Hersteller sogenannter „weißer Waren“ und Elektrogeräte sind künftig verpflichtet, diese Waren im Rahmen der gesetzlichen Gewährleistung zu reparieren.

Eine Waschmaschine wird repariert.

© dikushin / Adobe Stock

Die Reparierbarkeit der gekauften Sache wird künftig zu den Merkmalen zählen, die die „übliche Beschaffenheit“ einer Sache bei Kaufverträgen ausmacht. Damit kann eine fehlende Reparierbarkeit einen Sachmangel darstellen und Mängelgewährleistungsansprüche auslösen.

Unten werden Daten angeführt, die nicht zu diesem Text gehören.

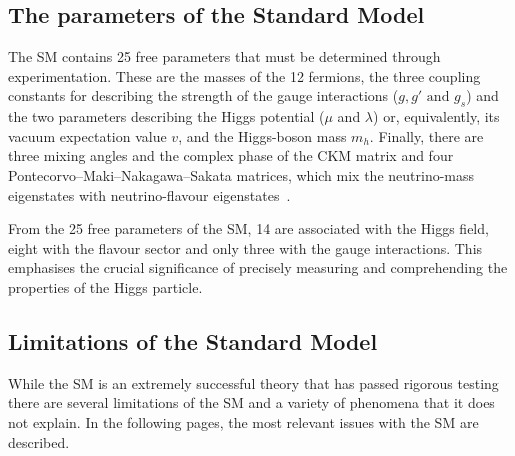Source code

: \subsection{The parameters of the Standard Model}
\label{sec:chap1:Wrapup:ParamsOfSM}
The SM contains 25 free parameters that must be determined through experimentation. 
These are the masses of the 12 fermions, %
%	
the three coupling constants for describing the strength of the gauge interactions ($g, g' \textrm{ and } g_{s}$)
 and the two parameters describing the Higgs potential ($\mu$ and $\lambda$) or, equivalently, its vacuum  
expectation value $v$, and the Higgs-boson mass $m_{h}$.
Finally, there are three mixing angles and the complex phase of the CKM matrix and four 
Pontecorvo--Maki--Nakagawa--Sakata matrices, %
which mix the neutrino-mass eigenstates with neutrino-flavour eigenstates~\cite{Maki:1962lba, Pontecorvo:1957qd}.

From the 25 free parameters of the SM, 14 are associated with the Higgs field, eight with the flavour sector and
only three with the gauge interactions. This emphasises the crucial significance of precisely measuring and 
comprehending the properties of the Higgs particle.

\subsection{Limitations of the Standard Model}
\label{sec:chap1:SM_problems}
While the SM is an extremely successful theory that has passed rigorous testing %
there are several limitations of the SM and a variety of phenomena that it does not explain. %
In the following pages, the most relevant issues with the SM are described.

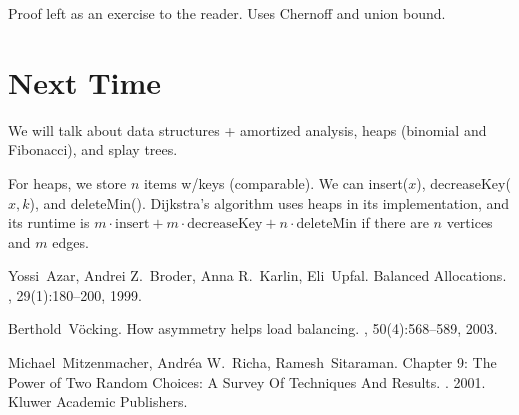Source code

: \documentclass[11pt]{article}
\begin{document}
Proof left as an exercise to the reader. Uses Chernoff and union bound.

\section{Next Time}

We will talk about data structures + amortized analysis, heaps (binomial and Fibonacci), and splay
trees.

For heaps, we store $n$ items w/keys (comparable). We can insert($x$), decreaseKey($x, k$),
and deleteMin(). Dijkstra's algorithm uses heaps in its implementation, and its runtime is
$m \cdot \text{insert} + m \cdot \text{decreaseKey} + n \cdot \text{deleteMin}$ if there are $n$
vertices and $m$ edges.




\begin{thebibliography}{42}

Yossi~Azar, Andrei Z.~Broder, Anna R.~Karlin, Eli~Upfal.
\newblock Balanced Allocations.
, 29(1):180--200, 1999.

Berthold~V\"ocking.
\newblock How asymmetry helps load balancing.
, 50(4):568--589, 2003.

Michael~Mitzenmacher, Andr\'{e}a W.~Richa, Ramesh~Sitaraman.
\newblock Chapter 9: The Power of Two Random Choices:
A Survey Of Techniques And Results.
. 2001. Kluwer Academic Publishers.
\newblock

\end{thebibliography}
\end{document}

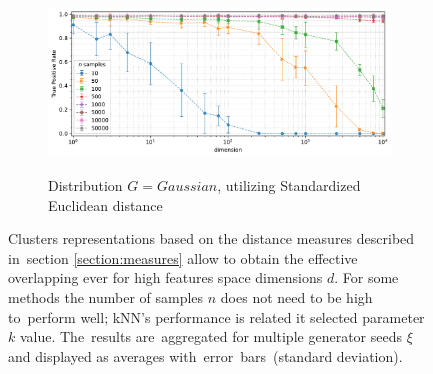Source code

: \begin{figure}[t]
    \vspace{-0.75em}
    \begin{subfigure}[b]{0.9\textwidth}
        \centering
        \caption{\small Distribution $G = Gaussian$, utilizing Standardized Euclidean distance}
        \includegraphics[width=\textwidth]{images/overlapping/trend-distributions-sens_99(dimension)-distance_1-distribution_gaussian-model_SED-samples_10,50,100,500,1000,5000,10000,50000-aggregated.pdf}
        \label{fig:tpr-gaussian-sed}
    \end{subfigure}

    \vspace{-0.5em}
    \caption{Clusters representations based on the distance measures described in~section \ref{section:measures} allow to obtain the effective overlapping ever for high features space dimensions $d$. For some methods the number of samples $n$ does not need to be high to~perform well; kNN's performance is related it selected parameter $k$ value. The~results are~aggregated for multiple generator seeds $\xi$ and displayed as averages with~error~bars~(standard deviation).}
    \label{fig:overlapping-3}
    \vspace{-3.2em}
\end{figure}

\cleardoublepage{}
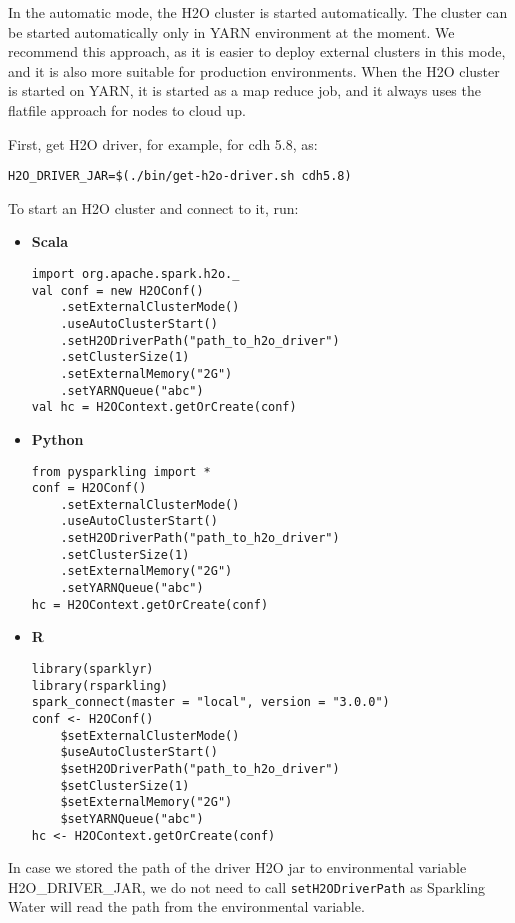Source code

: In the automatic mode, the H2O cluster is started automatically. The cluster can be started automatically only in YARN
environment at the moment. We recommend this approach, as it is easier to deploy external clusters in this mode,
and it is also more suitable for production environments. When the H2O cluster is started on YARN, it is started
as a map reduce job, and it always uses the flatfile approach for nodes to cloud up.

First, get H2O driver, for example, for cdh 5.8, as:

\begin{lstlisting}[style=bash]
H2O_DRIVER_JAR=$(./bin/get-h2o-driver.sh cdh5.8)
\end{lstlisting}


To start an H2O cluster and connect to it, run:

\begin{itemize}
    \item \textbf{Scala} \begin{lstlisting}[style=Scala]
import org.apache.spark.h2o._
val conf = new H2OConf()
    .setExternalClusterMode()
    .useAutoClusterStart()
    .setH2ODriverPath("path_to_h2o_driver")
    .setClusterSize(1)
    .setExternalMemory("2G")
    .setYARNQueue("abc")
val hc = H2OContext.getOrCreate(conf)
    \end{lstlisting}
    \item \textbf{Python} \begin{lstlisting}[style=Python]
from pysparkling import *
conf = H2OConf()
    .setExternalClusterMode()
    .useAutoClusterStart()
    .setH2ODriverPath("path_to_h2o_driver")
    .setClusterSize(1)
    .setExternalMemory("2G")
    .setYARNQueue("abc")
hc = H2OContext.getOrCreate(conf)
    \end{lstlisting}
    \item \textbf{R} \begin{lstlisting}[style=R]
library(sparklyr)
library(rsparkling)
spark_connect(master = "local", version = "3.0.0")
conf <- H2OConf()
    $setExternalClusterMode()
    $useAutoClusterStart()
    $setH2ODriverPath("path_to_h2o_driver")
    $setClusterSize(1)
    $setExternalMemory("2G")
    $setYARNQueue("abc")
hc <- H2OContext.getOrCreate(conf)
    \end{lstlisting}
\end{itemize}

In case we stored the path of the driver H2O jar to environmental variable H2O\_DRIVER\_JAR, we do not need
to call \texttt{setH2ODriverPath} as Sparkling Water will read the path from the environmental variable.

Auf Verlangen des Verbrauchers muss die Reparatur unentgeltlich oder zu einem angemessenen Entgelt und innerhalb eines angemessenen Zeitraums erfolgen. Bei Herstellern mit Sitz außerhalb der Europäischen Union treffen die Reparaturpflichten deren Beauftragte bzw. deren Importeure. Ist kein Importeur vorhanden, so hat der Vertreiber der Ware die Pflichten des Herstellers zu übernehmen.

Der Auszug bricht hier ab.